►
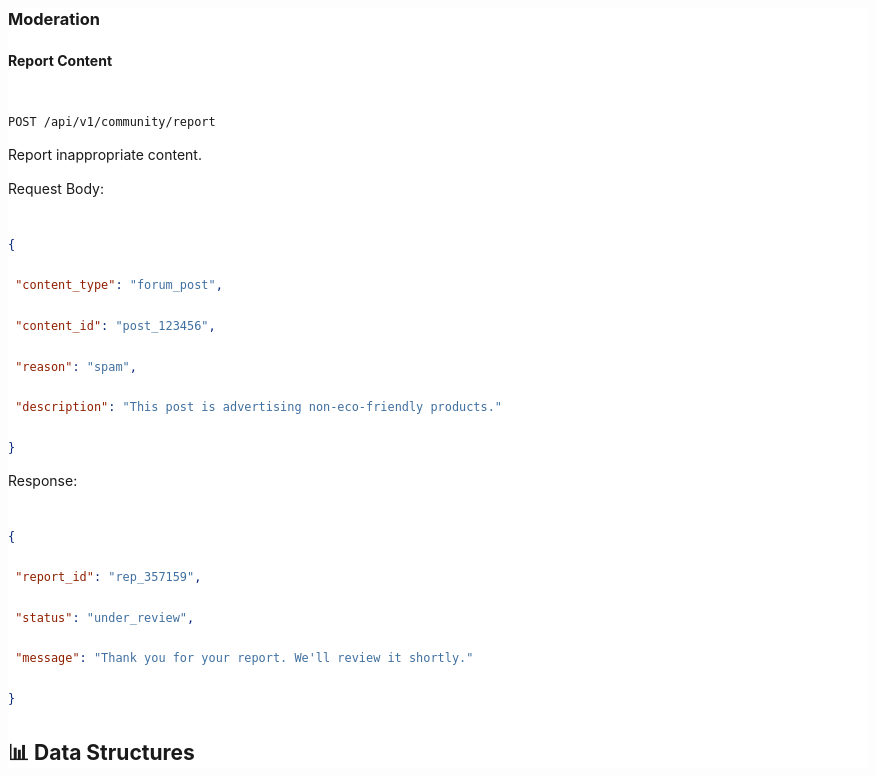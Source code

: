 

### Moderation



#### Report Content



```http

POST /api/v1/community/report

```



Report inappropriate content.



Request Body:

```json

{

 "content_type": "forum_post",

 "content_id": "post_123456",

 "reason": "spam",

 "description": "This post is advertising non-eco-friendly products."

}

```



Response:

```json

{

 "report_id": "rep_357159",

 "status": "under_review",

 "message": "Thank you for your report. We'll review it shortly."

}

```



## 📊 Data Structures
◄
--- The task ---
Please set down the data above exactly as given, leaving every picture out.

--- Written solution ---
Source code

: 

### Moderation



#### Report Content



```http

POST /api/v1/community/report

```



Report inappropriate content.



Request Body:

```json

{

 "content_type": "forum_post",

 "content_id": "post_123456",

 "reason": "spam",

 "description": "This post is advertising non-eco-friendly products."

}

```



Response:

```json

{

 "report_id": "rep_357159",

 "status": "under_review",

 "message": "Thank you for your report. We'll review it shortly."

}

```



## 📊 Data Structures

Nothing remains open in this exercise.